British judge (1920–1999)

Henry Vivian Brandon, Baron Brandon of Oakbrook, MC, PC (3 June 1920 - 24 March 1999) was a British judge.

== Early life and career ==
Brandon was born in Worthing, Sussex, the younger son of Captain Vivian Ronald Brandon RN and of Joan Elizabeth Maud Simpson. He was educated at Durston House, Winchester College, and King's College, Cambridge, where he initially read Classics. His studies were interrupted by World War II. He was commissioned into the Royal Artillery and won the Military Cross for directing artillery fire behind Vichy lines in Madagascar.

After the war he returned to Cambridge, graduating with a First in Law in 1946. The same year he was called to the bar by the Inner Temple in 1946. He practised in the Probate, Divorce and Admiralty Division of the High Court, becoming the only man at the bar to build up a practice in all three areas. He was appointed a Queen's Counsel in 1961.

== Judicial career ==
Brandon was appointed to the High Court in 1966, at the age of forty-six, and was assigned to the Probate, Divorce and Admiralty Division, where he was the sole Admiralty judge. He received the customary knighthood the same year. In 1971, the Division was reformed into the Family Division under the Administration of Justice Act 1970, and its Admiralty jurisdiction was transferred to the Queen's Bench Division. Brandon remained with the new Family Division, although he sat as an 'additional judge of the Queen's Bench Division' on secondment from the Family Division.

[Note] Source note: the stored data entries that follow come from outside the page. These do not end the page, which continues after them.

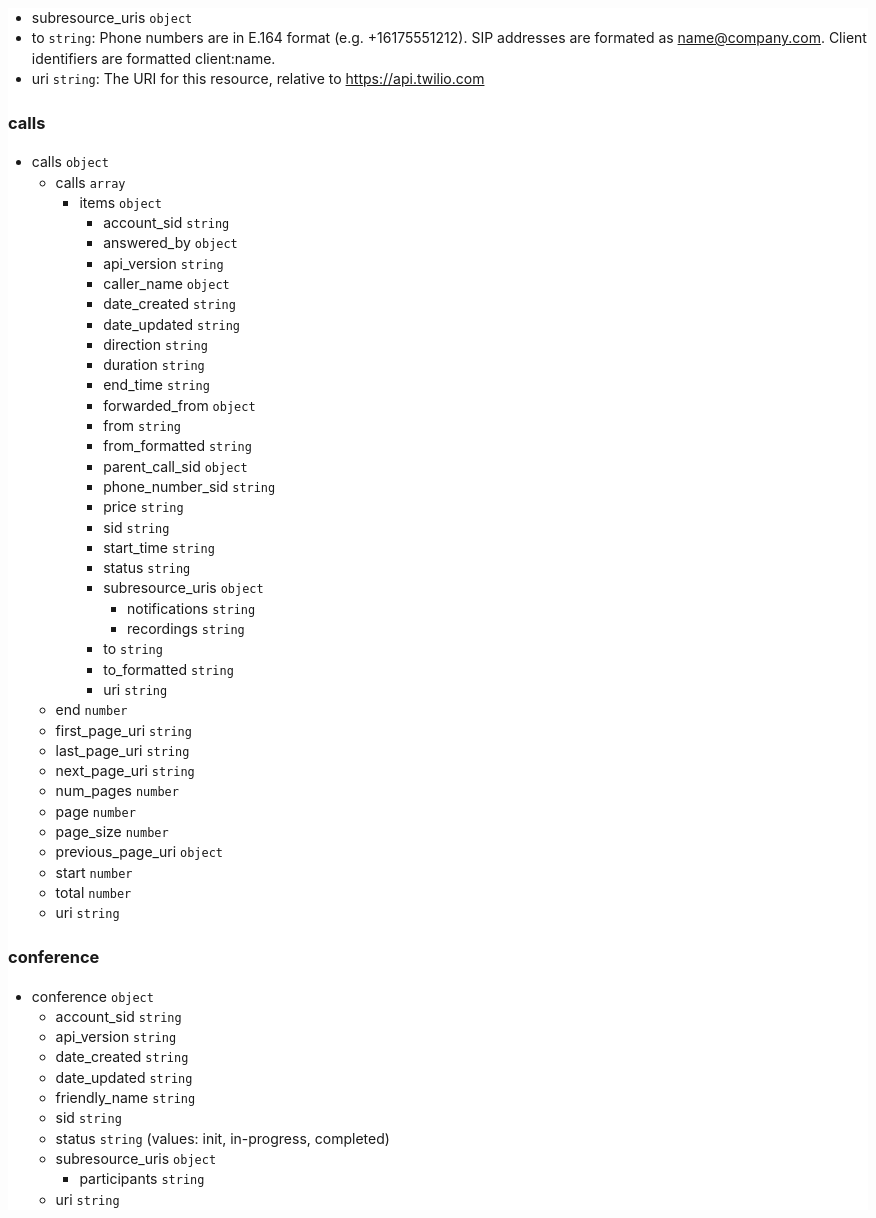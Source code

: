   * subresource_uris `object`
  * to `string`: Phone numbers are in E.164 format (e.g. +16175551212). SIP addresses are formated as name@company.com. Client identifiers are formatted client:name.
  * uri `string`: The URI for this resource, relative to https://api.twilio.com

### calls
* calls `object`
  * calls `array`
    * items `object`
      * account_sid `string`
      * answered_by `object`
      * api_version `string`
      * caller_name `object`
      * date_created `string`
      * date_updated `string`
      * direction `string`
      * duration `string`
      * end_time `string`
      * forwarded_from `object`
      * from `string`
      * from_formatted `string`
      * parent_call_sid `object`
      * phone_number_sid `string`
      * price `string`
      * sid `string`
      * start_time `string`
      * status `string`
      * subresource_uris `object`
        * notifications `string`
        * recordings `string`
      * to `string`
      * to_formatted `string`
      * uri `string`
  * end `number`
  * first_page_uri `string`
  * last_page_uri `string`
  * next_page_uri `string`
  * num_pages `number`
  * page `number`
  * page_size `number`
  * previous_page_uri `object`
  * start `number`
  * total `number`
  * uri `string`

### conference
* conference `object`
  * account_sid `string`
  * api_version `string`
  * date_created `string`
  * date_updated `string`
  * friendly_name `string`
  * sid `string`
  * status `string` (values: init, in-progress, completed)
  * subresource_uris `object`
    * participants `string`
  * uri `string`
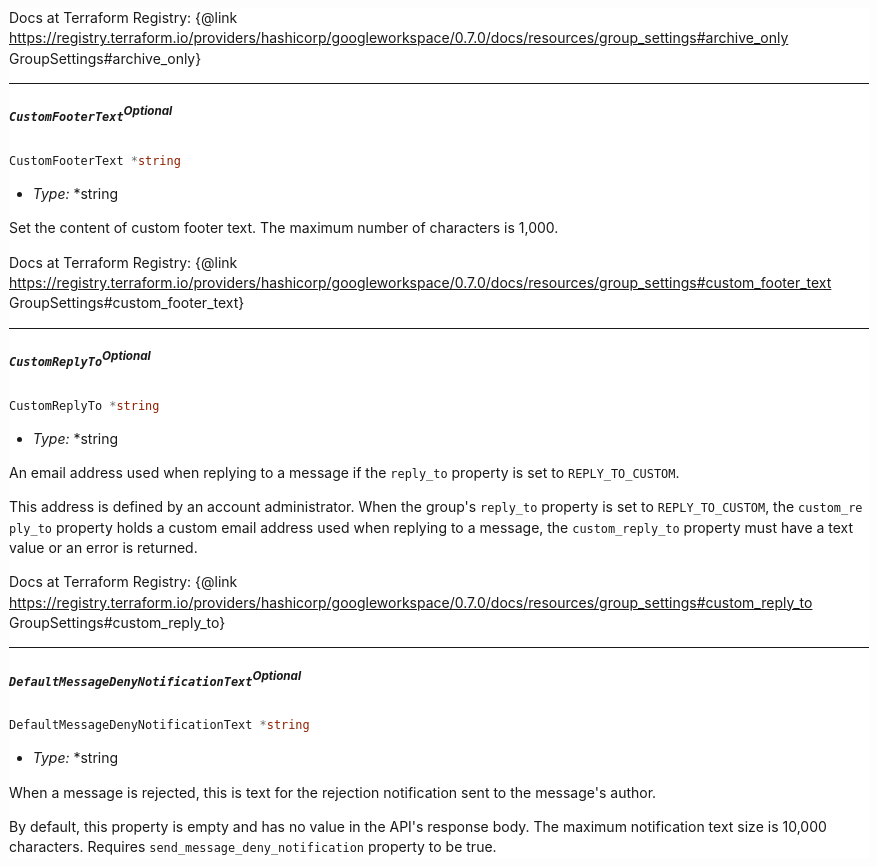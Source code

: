 Docs at Terraform Registry: {@link https://registry.terraform.io/providers/hashicorp/googleworkspace/0.7.0/docs/resources/group_settings#archive_only GroupSettings#archive_only}

---

##### `CustomFooterText`<sup>Optional</sup> <a name="CustomFooterText" id="@cdktf/provider-googleworkspace.groupSettings.GroupSettingsConfig.property.customFooterText"></a>

```go
CustomFooterText *string
```

- *Type:* *string

Set the content of custom footer text. The maximum number of characters is 1,000.

Docs at Terraform Registry: {@link https://registry.terraform.io/providers/hashicorp/googleworkspace/0.7.0/docs/resources/group_settings#custom_footer_text GroupSettings#custom_footer_text}

---

##### `CustomReplyTo`<sup>Optional</sup> <a name="CustomReplyTo" id="@cdktf/provider-googleworkspace.groupSettings.GroupSettingsConfig.property.customReplyTo"></a>

```go
CustomReplyTo *string
```

- *Type:* *string

An email address used when replying to a message if the `reply_to` property is set to `REPLY_TO_CUSTOM`.

This address is defined by an account administrator. When the group's `reply_to` property is set to `REPLY_TO_CUSTOM`, the `custom_reply_to` property holds a custom email address used when replying to a message, the `custom_reply_to` property must have a text value or an error is returned.

Docs at Terraform Registry: {@link https://registry.terraform.io/providers/hashicorp/googleworkspace/0.7.0/docs/resources/group_settings#custom_reply_to GroupSettings#custom_reply_to}

---

##### `DefaultMessageDenyNotificationText`<sup>Optional</sup> <a name="DefaultMessageDenyNotificationText" id="@cdktf/provider-googleworkspace.groupSettings.GroupSettingsConfig.property.defaultMessageDenyNotificationText"></a>

```go
DefaultMessageDenyNotificationText *string
```

- *Type:* *string

When a message is rejected, this is text for the rejection notification sent to the message's author.

By default, this property is empty and has no value in the API's response body. The maximum notification text size is 10,000 characters. Requires `send_message_deny_notification` property to be true.
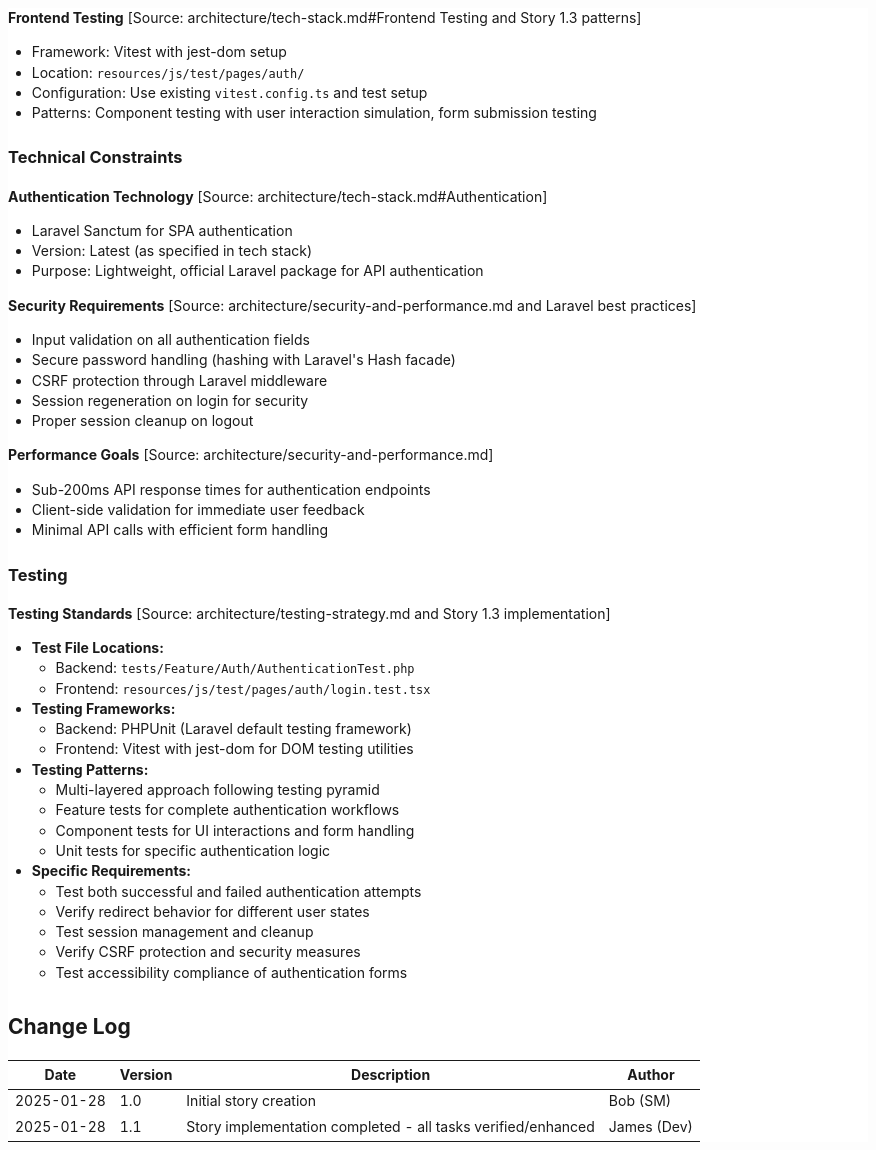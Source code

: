 **Frontend Testing** [Source: architecture/tech-stack.md#Frontend Testing and Story 1.3 patterns]
- Framework: Vitest with jest-dom setup
- Location: `resources/js/test/pages/auth/`
- Configuration: Use existing `vitest.config.ts` and test setup
- Patterns: Component testing with user interaction simulation, form submission testing

### Technical Constraints
**Authentication Technology** [Source: architecture/tech-stack.md#Authentication]
- Laravel Sanctum for SPA authentication
- Version: Latest (as specified in tech stack)
- Purpose: Lightweight, official Laravel package for API authentication

**Security Requirements** [Source: architecture/security-and-performance.md and Laravel best practices]
- Input validation on all authentication fields
- Secure password handling (hashing with Laravel's Hash facade)
- CSRF protection through Laravel middleware
- Session regeneration on login for security
- Proper session cleanup on logout

**Performance Goals** [Source: architecture/security-and-performance.md]
- Sub-200ms API response times for authentication endpoints
- Client-side validation for immediate user feedback
- Minimal API calls with efficient form handling

### Testing
**Testing Standards** [Source: architecture/testing-strategy.md and Story 1.3 implementation]
- **Test File Locations:**
  - Backend: `tests/Feature/Auth/AuthenticationTest.php`
  - Frontend: `resources/js/test/pages/auth/login.test.tsx`
- **Testing Frameworks:**
  - Backend: PHPUnit (Laravel default testing framework)
  - Frontend: Vitest with jest-dom for DOM testing utilities
- **Testing Patterns:**
  - Multi-layered approach following testing pyramid
  - Feature tests for complete authentication workflows
  - Component tests for UI interactions and form handling
  - Unit tests for specific authentication logic
- **Specific Requirements:**
  - Test both successful and failed authentication attempts
  - Verify redirect behavior for different user states
  - Test session management and cleanup
  - Verify CSRF protection and security measures
  - Test accessibility compliance of authentication forms

## Change Log
| Date | Version | Description | Author |
|------|---------|-------------|---------|
| 2025-01-28 | 1.0 | Initial story creation | Bob (SM) |
| 2025-01-28 | 1.1 | Story implementation completed - all tasks verified/enhanced | James (Dev) |
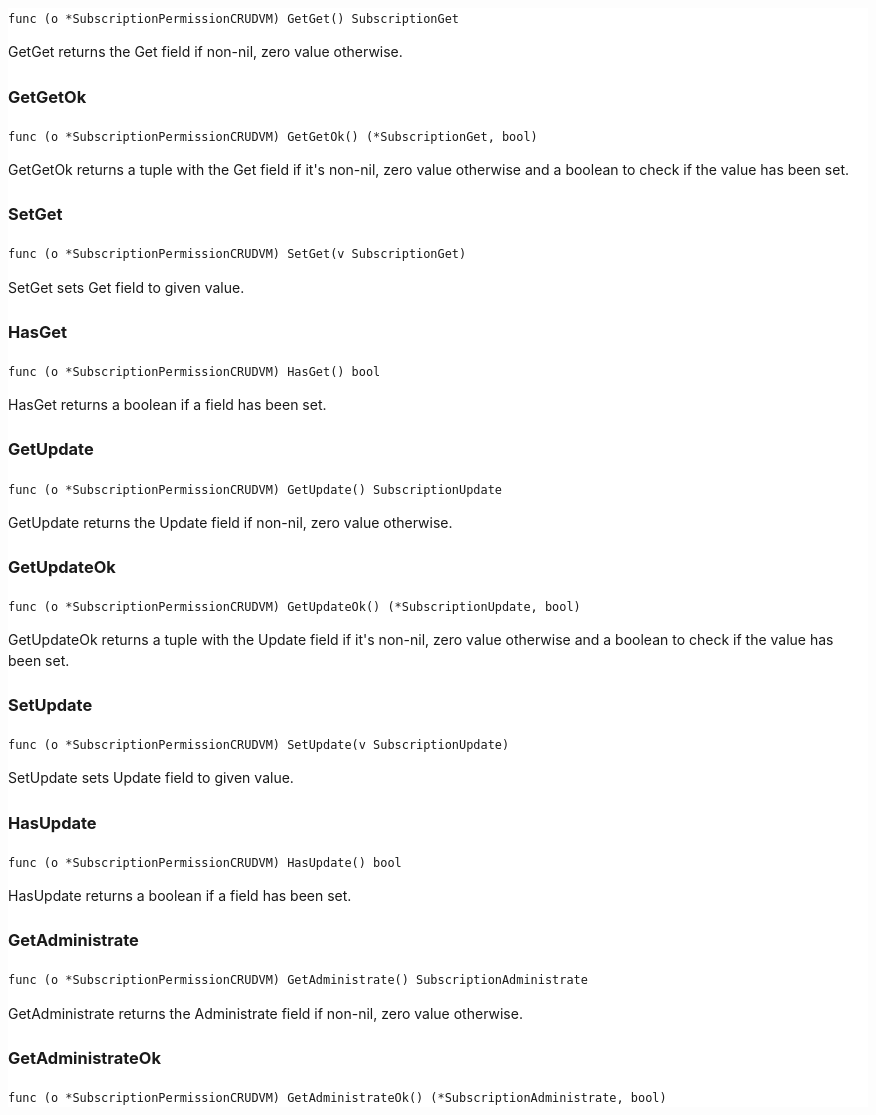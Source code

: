`func (o *SubscriptionPermissionCRUDVM) GetGet() SubscriptionGet`

GetGet returns the Get field if non-nil, zero value otherwise.

### GetGetOk

`func (o *SubscriptionPermissionCRUDVM) GetGetOk() (*SubscriptionGet, bool)`

GetGetOk returns a tuple with the Get field if it's non-nil, zero value otherwise
and a boolean to check if the value has been set.

### SetGet

`func (o *SubscriptionPermissionCRUDVM) SetGet(v SubscriptionGet)`

SetGet sets Get field to given value.

### HasGet

`func (o *SubscriptionPermissionCRUDVM) HasGet() bool`

HasGet returns a boolean if a field has been set.

### GetUpdate

`func (o *SubscriptionPermissionCRUDVM) GetUpdate() SubscriptionUpdate`

GetUpdate returns the Update field if non-nil, zero value otherwise.

### GetUpdateOk

`func (o *SubscriptionPermissionCRUDVM) GetUpdateOk() (*SubscriptionUpdate, bool)`

GetUpdateOk returns a tuple with the Update field if it's non-nil, zero value otherwise
and a boolean to check if the value has been set.

### SetUpdate

`func (o *SubscriptionPermissionCRUDVM) SetUpdate(v SubscriptionUpdate)`

SetUpdate sets Update field to given value.

### HasUpdate

`func (o *SubscriptionPermissionCRUDVM) HasUpdate() bool`

HasUpdate returns a boolean if a field has been set.

### GetAdministrate

`func (o *SubscriptionPermissionCRUDVM) GetAdministrate() SubscriptionAdministrate`

GetAdministrate returns the Administrate field if non-nil, zero value otherwise.

### GetAdministrateOk

`func (o *SubscriptionPermissionCRUDVM) GetAdministrateOk() (*SubscriptionAdministrate, bool)`
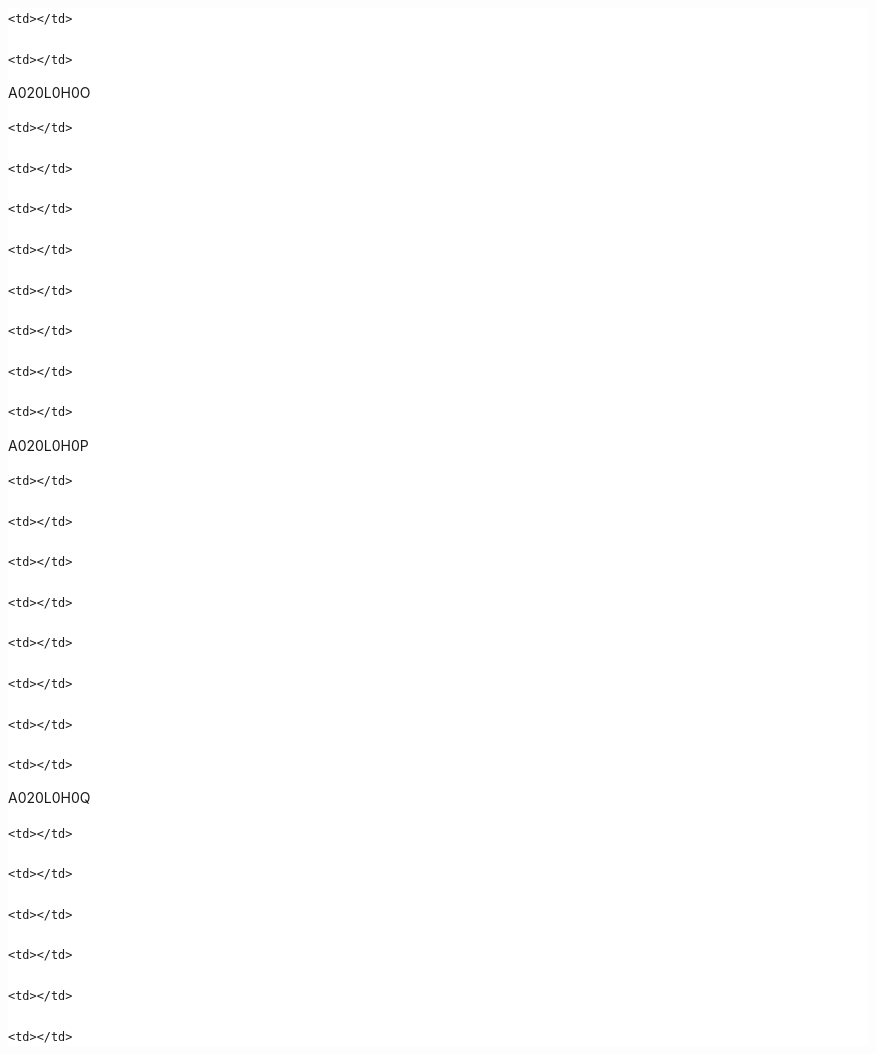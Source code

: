     <td></td>
    
    <td></td>
    

</tr>

<tr>
    <td>A020L0H0O</td>
    
    <td></td>
    
    <td></td>
    
    <td></td>
    
    <td></td>
    
    <td></td>
    
    <td></td>
    
    <td></td>
    
    <td></td>
    

</tr>

<tr>
    <td>A020L0H0P</td>
    
    <td></td>
    
    <td></td>
    
    <td></td>
    
    <td></td>
    
    <td></td>
    
    <td></td>
    
    <td></td>
    
    <td></td>
    

</tr>

<tr>
    <td>A020L0H0Q</td>
    
    <td></td>
    
    <td></td>
    
    <td></td>
    
    <td></td>
    
    <td></td>
    
    <td></td>
    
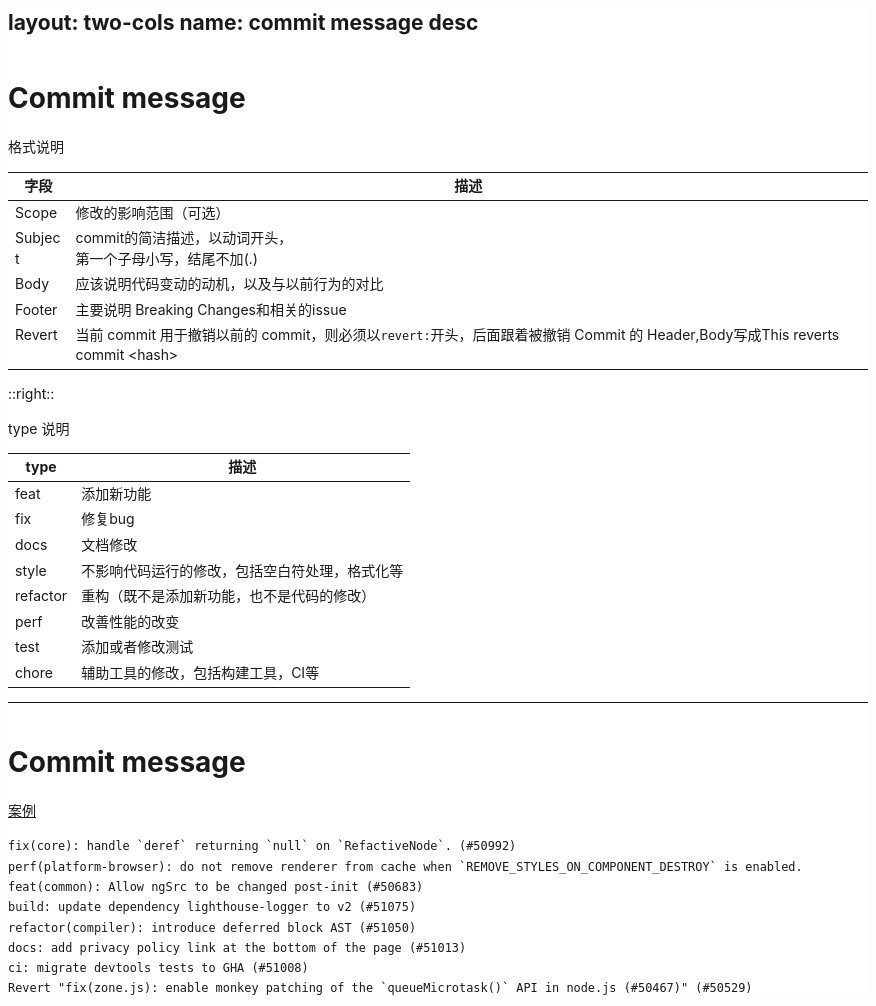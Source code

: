layout: two-cols
name: commit message desc
---

# Commit message 

格式说明

| 字段    | 描述 |
| ------  | --- |
| Scope   |修改的影响范围（可选）|
| Subject | commit的简洁描述，以动词开头，<br>第一个子母小写，结尾不加(.) |
| Body    |应该说明代码变动的动机，以及与以前行为的对比 |
| Footer  |主要说明 Breaking Changes和相关的issue |
| Revert  |当前 commit 用于撤销以前的 commit，则必须以`revert:`开头，后面跟着被撤销 Commit 的 Header,Body写成This reverts commit \<hash\> |

::right::

type 说明

| type     | 描述   |  
| -----    | ----- |
| feat     |添加新功能 |
| fix      | 修复bug |
| docs     |文档修改 |
| style    |不影响代码运行的修改，包括空白符处理，格式化等 |
| refactor |重构（既不是添加新功能，也不是代码的修改）|
| perf     |改善性能的改变 |
| test     |添加或者修改测试 |
| chore    |辅助工具的修改，包括构建工具，CI等 |

---

# Commit message

[案例](https://github.com/angular/angular)

```text {1}
fix(core): handle `deref` returning `null` on `RefactiveNode`. (#50992)
perf(platform-browser): do not remove renderer from cache when `REMOVE_STYLES_ON_COMPONENT_DESTROY` is enabled.
feat(common): Allow ngSrc to be changed post-init (#50683)
build: update dependency lighthouse-logger to v2 (#51075) 
refactor(compiler): introduce deferred block AST (#51050) 
docs: add privacy policy link at the bottom of the page (#51013) 
ci: migrate devtools tests to GHA (#51008) 
Revert "fix(zone.js): enable monkey patching of the `queueMicrotask()` API in node.js (#50467)" (#50529)
```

Brandon was appointed a Lord Justice of Appeal in 1978 and sworn of the Privy Council. On 24 September 1981, he was appointed a Lord of Appeal in Ordinary and was created a life peer with the title Baron Brandon of Oakbrook, of Hammersmith in Greater London. In 1991, he retired from judicial service.

== Family ==
Brandon married Jeanette "Jinny" Janvrin on 28 December 1955. She had been born in Calcutta in 1931. In the UK, she worked as a secretary and was acclaimed as "Britain's perfect secretary" in 1953. They had three sons and a daughter. Lady Brandon died in 2018.